> Records shown:
BEGIN

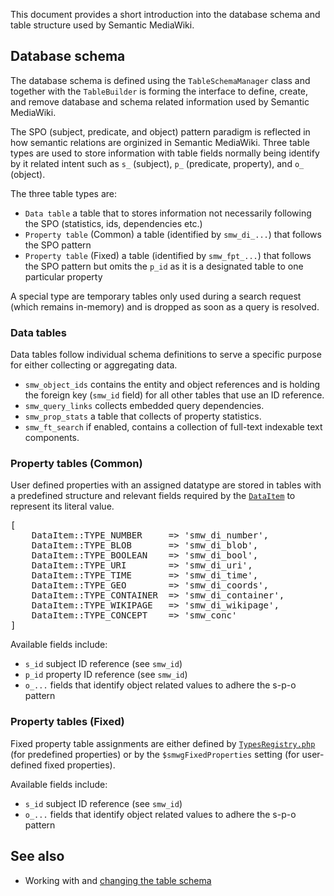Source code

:This document provides a short introduction into the database schema and table structure used by Semantic MediaWiki.

## Database schema

The database schema is defined using the `TableSchemaManager` class and together with the `TableBuilder` is forming the interface to define, create, and remove database and schema related information used by Semantic MediaWiki.

The SPO (subject, predicate, and object) pattern paradigm is reflected in how semantic relations are orginized in Semantic MediaWiki. Three table types are used to store information with table fields normally being identify by it related intent such as `s_` (subject), `p_` (predicate, property), and `o_` (object).

The three table types are:

- `Data table` a table that to stores information not necessarily following the SPO (statistics, ids, dependencies etc.)
- `Property table` (Common) a table (identified by `smw_di_...`) that follows the SPO pattern
- `Property table` (Fixed) a table (identified by `smw_fpt_...`) that follows the SPO pattern but omits the `p_id` as it is a designated table to one particular property

A special type are temporary tables only used during a search request (which remains in-memory) and is dropped as soon as a query is resolved.

### Data tables

Data tables follow individual schema definitions to serve a specific purpose for either collecting or aggregating data.

- `smw_object_ids` contains the entity and object references and is holding the foreign key (`smw_id` field) for all other tables that use an ID reference.
- `smw_query_links` collects embedded query dependencies.
- `smw_prop_stats` a table that collects of property statistics.
- `smw_ft_search` if enabled, contains a collection of full-text indexable text components.

### Property tables (Common)

User defined properties with an assigned datatype are stored in tables with a predefined structure and relevant fields required by the [`DataItem`][dataitem] to represent its literal value.

<pre>
[
	DataItem::TYPE_NUMBER     => 'smw_di_number',
	DataItem::TYPE_BLOB       => 'smw_di_blob',
	DataItem::TYPE_BOOLEAN    => 'smw_di_bool',
	DataItem::TYPE_URI        => 'smw_di_uri',
	DataItem::TYPE_TIME       => 'smw_di_time',
	DataItem::TYPE_GEO        => 'smw_di_coords',
	DataItem::TYPE_CONTAINER  => 'smw_di_container',
	DataItem::TYPE_WIKIPAGE   => 'smw_di_wikipage',
	DataItem::TYPE_CONCEPT    => 'smw_conc'
]
</pre>

Available fields include:

- `s_id` subject ID reference (see `smw_id`)
- `p_id` property ID reference (see `smw_id`)
- `o_...` fields that identify object related values to adhere the s-p-o pattern

### Property tables (Fixed)

Fixed property table assignments are either defined by [`TypesRegistry.php`][typesregistry] (for predefined properties) or by the `$smwgFixedProperties` setting (for user-defined fixed properties).

Available fields include:

- `s_id` subject ID reference (see `smw_id`)
- `o_...` fields that identify object related values to adhere the s-p-o pattern

## See also

- Working with and [changing the table schema](https://github.com/SemanticMediaWiki/SemanticMediaWiki/blob/master/docs/architecture/changing.tableschema.md)

[typesregistry]:https://github.com/SemanticMediaWiki/SemanticMediaWiki/blob/master/src/TypesRegistry.php
[dataitem]:https://github.com/SemanticMediaWiki/SemanticMediaWiki/blob/master/docs/architecture/datamodel.dataitem.md
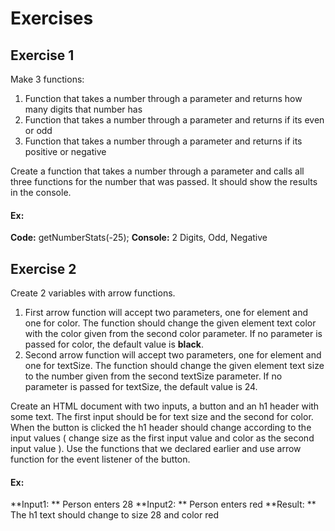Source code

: # Exercises

## Exercise 1

Make 3 functions:

1. Function that takes a number through a parameter and returns how many digits that number has
2. Function that takes a number through a parameter and returns if its even or odd
3. Function that takes a number through a parameter and returns if its positive or negative

Create a function that takes a number through a parameter and calls all three functions for the number that was passed.
It should show the results in the console.

#### Ex:

**Code:** getNumberStats(-25);
**Console:** 2 Digits, Odd, Negative
 
## Exercise 2

Create 2 variables with arrow functions.

1. First arrow function will accept two parameters, one for element and one for color. The function should change the
   given element text color with the color given from the second color parameter. If no parameter is passed for color,
   the default value is **black**.
2. Second arrow function will accept two parameters, one for element and one for textSize. The function should change
   the given element text size to the number given from the second textSize parameter. If no parameter is passed for
   textSize, the default value is 24.

Create an HTML document with two inputs, a button and an h1 header with some text. The first input should be for text
size and the second for color. When the button is clicked the h1 header should change according to the input values (
change size as the first input value and color as the second input value ). Use the functions that we declared earlier
and use arrow function for the event listener of the button.

#### Ex:

**Input1: ** Person enters 28
**Input2: ** Person enters red
**Result: ** The h1 text should change to size 28 and color red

END

> Task to carry out:
The required result is the entries above, printed exactly from the first line through the line with "embedded query dependencies.", pictures excluded.

> Answer:
Source code

:This document provides a short introduction into the database schema and table structure used by Semantic MediaWiki.

## Database schema

The database schema is defined using the `TableSchemaManager` class and together with the `TableBuilder` is forming the interface to define, create, and remove database and schema related information used by Semantic MediaWiki.

The SPO (subject, predicate, and object) pattern paradigm is reflected in how semantic relations are orginized in Semantic MediaWiki. Three table types are used to store information with table fields normally being identify by it related intent such as `s_` (subject), `p_` (predicate, property), and `o_` (object).

The three table types are:

- `Data table` a table that to stores information not necessarily following the SPO (statistics, ids, dependencies etc.)
- `Property table` (Common) a table (identified by `smw_di_...`) that follows the SPO pattern
- `Property table` (Fixed) a table (identified by `smw_fpt_...`) that follows the SPO pattern but omits the `p_id` as it is a designated table to one particular property

A special type are temporary tables only used during a search request (which remains in-memory) and is dropped as soon as a query is resolved.

### Data tables

Data tables follow individual schema definitions to serve a specific purpose for either collecting or aggregating data.

- `smw_object_ids` contains the entity and object references and is holding the foreign key (`smw_id` field) for all other tables that use an ID reference.
- `smw_query_links` collects embedded query dependencies.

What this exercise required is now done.